The car in the video has the cubbyhole removed from the glovebox. That left a big hole for the USB cable but looks messy. There neater ways of doing it. The USB cable is not just for charging, you can connect a USB storage device to it. I have a SSD with 10,000+ tracks on it connected to mine.

Hope this helps.


----------



## barry_m2 (Jun 29, 2015)

Spainy86 said:


> I'd consider one but prefer the look of the pioneer. I'm an apple user rather than android so CarPlay is pretty important so I can access my Spotify music, etc


I'm 100% Apple. Never even touched Android. I fitted an Android head unit to my roadster, have wireless (and wired) Apple CarPlay on it and it works perfectly. Much bigger screen than Pioneer and Kenwood too, and better looking in my opinion.

I can't compare it to a branded head unit as I've never tried on in the TT, but it does everything I need it to, and I use CarPlay constantly.

Worth a thought.


----------



## Spainy86 (Jan 19, 2021)

tttony said:


> > This video makes it look pretty straight forward
> 
> 
> I'm glad that I was not the one paying for that install. There are a few things that he didn't do correctly.
> ...


Regretfully, I roughly followed him before I saw your comment and have come across a few of the problems you have mentioned and darkness has now fallen so I will have to recommence tomorrow

I will go over all the things you mention so thanks for that!

A bigger problem though, when I turned the ignition on to test it, everything powered up on the unit ok but absolutely no sound from the speakers at all and steering wheel remotes don't work either. Any of those major issues likely to be caused by the points you raised? Maybe point 1 or 2 perhaps, because I follow him on those?


----------



## Spainy86 (Jan 19, 2021)

tttony said:


> I'm glad that I was not the one paying for that install. There are a few things that he didn't do correctly.
> 
> 1. When he connected the two blue wires together, he should have also joined in the blue wire from the aerial adaptor. That is needed to supply 12v to the car's aerial amplifier.
> 
> ...


Couple of questions about these ttony (apart from still not knowing why their is not sound!!!) thanks for all your help

1. So I have connected two blue wires with a butt connector but there is one unconnected blue wire from the aerial adapter, can I snip the current connection and put all three wires in one butt connector, ie two in one side and one in the other?

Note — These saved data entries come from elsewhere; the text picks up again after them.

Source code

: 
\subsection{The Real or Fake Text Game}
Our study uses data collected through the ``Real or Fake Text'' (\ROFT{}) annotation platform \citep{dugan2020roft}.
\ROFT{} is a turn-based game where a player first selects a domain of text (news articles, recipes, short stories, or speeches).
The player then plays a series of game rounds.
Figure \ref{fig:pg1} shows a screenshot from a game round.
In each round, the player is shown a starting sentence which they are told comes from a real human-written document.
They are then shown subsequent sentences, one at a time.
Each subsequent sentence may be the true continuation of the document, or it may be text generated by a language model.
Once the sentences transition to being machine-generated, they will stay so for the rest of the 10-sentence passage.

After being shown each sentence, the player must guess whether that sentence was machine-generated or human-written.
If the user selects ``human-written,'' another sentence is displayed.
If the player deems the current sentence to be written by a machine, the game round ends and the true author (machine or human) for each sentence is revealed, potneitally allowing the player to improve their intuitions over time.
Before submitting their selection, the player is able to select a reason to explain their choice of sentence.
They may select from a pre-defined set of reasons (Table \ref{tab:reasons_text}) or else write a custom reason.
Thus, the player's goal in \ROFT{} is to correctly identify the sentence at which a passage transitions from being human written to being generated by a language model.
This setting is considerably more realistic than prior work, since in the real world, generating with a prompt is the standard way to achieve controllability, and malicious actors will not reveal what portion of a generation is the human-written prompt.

2. I will try this tomorrow, I did wonder why only one was connected

The biggest question is, will any of this make the sound work though???


----------



## Spainy86 (Jan 19, 2021)

Posted a new thread with photos, still no sound!!!

https://www.ttforum.co.uk/forum/viewtop ... 7#p9455657


----------



## af_135y (Aug 31, 2020)

If you've connected RCA's, the 2 blue amp wires up, and also the FAFRA aerial adapter, you should have sound (and radio reception). That's all i did on mine. But i have read somewhere that newer models possibly also require coding to switch the amp on too. unfortunately i can't be sure as mine is a 2009 car


----------



## af_135y (Aug 31, 2020)

Ok huge caveat here as it doesn't apply to my setup, but i googled and found this:

https://www.justcarkits.co.uk/jck_blog/ ... el-adjust/

In the description it mentions compatibility from 2011 onwards, then links to this:

https://www.justcarkits.co.uk/jck_blog/ ... l-turn-on/

The price made my eyes water, but it *might* be what you need. i have no idea if other manufacturers sell a cheaper equivalent and i have never bought from that website. Hopefully someone will come on who has done an install on a newer mk2 like yours, and has a cheaper/simpler fix.


----------